21.7-pound California bass flirts with history
Dixon Lake bucketmouth ranks as the fourth heaviest of all-time

"It released a few eggs before it was weighed and it had apparently laid some eggs the night before," Dickerson said. "It would have been close (to the world record mark of 22¼ pounds) and probably would have definitely been the state record."	

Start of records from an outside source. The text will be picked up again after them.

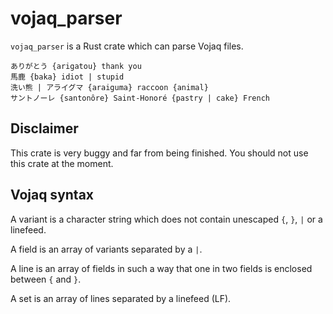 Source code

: # vojaq_parser

`vojaq_parser` is a Rust crate which can parse Vojaq files.

``` vojaq
ありがとう {arigatou} thank you
馬鹿 {baka} idiot | stupid
洗い熊 | アライグマ {araiguma} raccoon {animal}
サントノーレ {santonôre} Saint-Honoré {pastry | cake} French
```

## Disclaimer

This crate is very buggy and far from being finished.
You should not use this crate at the moment.

## Vojaq syntax

A variant is a character string which does not contain unescaped `{`, `}`, `|` or a linefeed.

A field is an array of variants separated by a `|`.

A line is an array of fields in such a way that one in two fields is enclosed between `{` and `}`.

A set is an array of lines separated by a linefeed (LF).
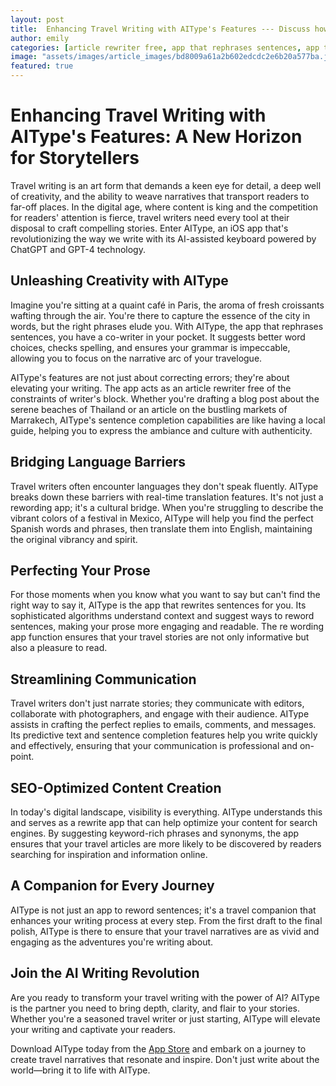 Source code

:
 ```yaml
---
layout: post
title:  Enhancing Travel Writing with AIType's Features --- Discuss how travel writers can leverage AIType to create vivid, engaging travel narratives.
author: emily
categories: [article rewriter free, app that rephrases sentences, app that rewrites sentences, rewrite app, rewording app, app to reword sentences, re wording app]
image: "assets/images/article_images/bd8009a61a2b602edcdc2e6b20a577ba.jpg"
featured: true
---
```


# Enhancing Travel Writing with AIType's Features: A New Horizon for Storytellers

Travel writing is an art form that demands a keen eye for detail, a deep well of creativity, and the ability to weave narratives that transport readers to far-off places. In the digital age, where content is king and the competition for readers' attention is fierce, travel writers need every tool at their disposal to craft compelling stories. Enter AIType, an iOS app that's revolutionizing the way we write with its AI-assisted keyboard powered by ChatGPT and GPT-4 technology.

## Unleashing Creativity with AIType

Imagine you're sitting at a quaint café in Paris, the aroma of fresh croissants wafting through the air. You're there to capture the essence of the city in words, but the right phrases elude you. With AIType, the app that rephrases sentences, you have a co-writer in your pocket. It suggests better word choices, checks spelling, and ensures your grammar is impeccable, allowing you to focus on the narrative arc of your travelogue.

AIType's features are not just about correcting errors; they're about elevating your writing. The app acts as an article rewriter free of the constraints of writer's block. Whether you're drafting a blog post about the serene beaches of Thailand or an article on the bustling markets of Marrakech, AIType's sentence completion capabilities are like having a local guide, helping you to express the ambiance and culture with authenticity.

## Bridging Language Barriers

Travel writers often encounter languages they don't speak fluently. AIType breaks down these barriers with real-time translation features. It's not just a rewording app; it's a cultural bridge. When you're struggling to describe the vibrant colors of a festival in Mexico, AIType will help you find the perfect Spanish words and phrases, then translate them into English, maintaining the original vibrancy and spirit.

## Perfecting Your Prose

For those moments when you know what you want to say but can't find the right way to say it, AIType is the app that rewrites sentences for you. Its sophisticated algorithms understand context and suggest ways to reword sentences, making your prose more engaging and readable. The re wording app function ensures that your travel stories are not only informative but also a pleasure to read.

## Streamlining Communication

Travel writers don't just narrate stories; they communicate with editors, collaborate with photographers, and engage with their audience. AIType assists in crafting the perfect replies to emails, comments, and messages. Its predictive text and sentence completion features help you write quickly and effectively, ensuring that your communication is professional and on-point.

## SEO-Optimized Content Creation

In today's digital landscape, visibility is everything. AIType understands this and serves as a rewrite app that can help optimize your content for search engines. By suggesting keyword-rich phrases and synonyms, the app ensures that your travel articles are more likely to be discovered by readers searching for inspiration and information online.

## A Companion for Every Journey

AIType is not just an app to reword sentences; it's a travel companion that enhances your writing process at every step. From the first draft to the final polish, AIType is there to ensure that your travel narratives are as vivid and engaging as the adventures you're writing about.

## Join the AI Writing Revolution

Are you ready to transform your travel writing with the power of AI? AIType is the partner you need to bring depth, clarity, and flair to your stories. Whether you're a seasoned travel writer or just starting, AIType will elevate your writing and captivate your readers.

Download AIType today from the [App Store](https://apps.apple.com/us/app/aitype-grammar-check-keyboard/id6469163944) and embark on a journey to create travel narratives that resonate and inspire. Don't just write about the world—bring it to life with AIType. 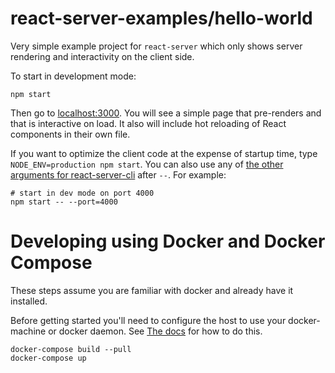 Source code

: # react-server-examples/hello-world

Very simple example project for `react-server` which only shows server rendering and interactivity on the client side.

To start in development mode:

```shell
npm start
```

Then go to [localhost:3000](http://localhost:3000/). You will see a simple page that pre-renders and that is interactive on load. It also will include hot reloading of React components in their own file.

If you want to optimize the client code at the expense of startup time, type `NODE_ENV=production npm start`. You can also use any of [the other arguments for react-server-cli](../../react-server-cli#setting-options-manually) after `--`. For example:

```shell
# start in dev mode on port 4000
npm start -- --port=4000
```

# Developing using Docker and Docker Compose

These steps assume you are familiar with docker and already have it installed.

Before getting started you'll need to configure the host to use your docker-machine or docker daemon. See [The docs](https://github.com/redfin/react-server/tree/master/packages/react-server-cli) for how to do this.

```shell
docker-compose build --pull
docker-compose up
```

http://espn.go.com/outdoors/bassmaster/s/b_fea_bass_CA_21.7lbs_030604.html


----------



## Thunderhead (Feb 2, 2002)

HOLY SMOKES !!!!! What a honker !!!!!

That baby would have been hangin on my wall !!


----------



## maxemus (Jan 13, 2002)

TOOOO SWEEETT!!


----------



## flyrod4steelhead (Mar 14, 2002)

Now that gives a new meaning to the term "Bucket Mouth."  Wow. I couldn't even imagine the fight that it would give


----------



## rabbit whacker (Jan 22, 2003)

That is a big fish. THat had to be pretty exciting


----------



## PrtyMolusk (Aug 13, 2000)

Howdy-

Wow! And to think I lived about 25 minutes away from that resevoir but never fished it.....


----------



## DZtaxidermy (Mar 26, 2002)

Shoot, I've caught one that big before! LOL!


----------